Saved data entries
------
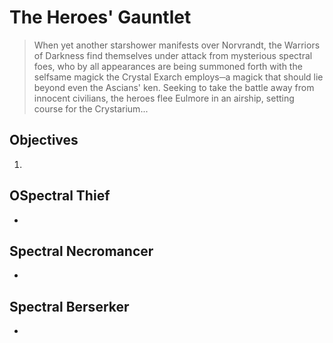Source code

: # The Heroes' Gauntlet

> When yet another starshower manifests over Norvrandt, the Warriors of Darkness find themselves under attack from mysterious spectral foes, who by all appearances are being summoned forth with the selfsame magick the Crystal Exarch employs─a magick that should lie beyond even the Ascians' ken. Seeking to take the battle away from innocent civilians, the heroes flee Eulmore in an airship, setting course for the Crystarium...

## Objectives

1.

## OSpectral Thief

- 

## Spectral Necromancer

- 

## Spectral Berserker

-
------
WHAT IS REQUIRED - Print every record exactly, without the pictures.

ANSWER BELOW -
Source code

: # The Heroes' Gauntlet

> When yet another starshower manifests over Norvrandt, the Warriors of Darkness find themselves under attack from mysterious spectral foes, who by all appearances are being summoned forth with the selfsame magick the Crystal Exarch employs─a magick that should lie beyond even the Ascians' ken. Seeking to take the battle away from innocent civilians, the heroes flee Eulmore in an airship, setting course for the Crystarium...

## Objectives

1.

## OSpectral Thief

- 

## Spectral Necromancer

- 

## Spectral Berserker

-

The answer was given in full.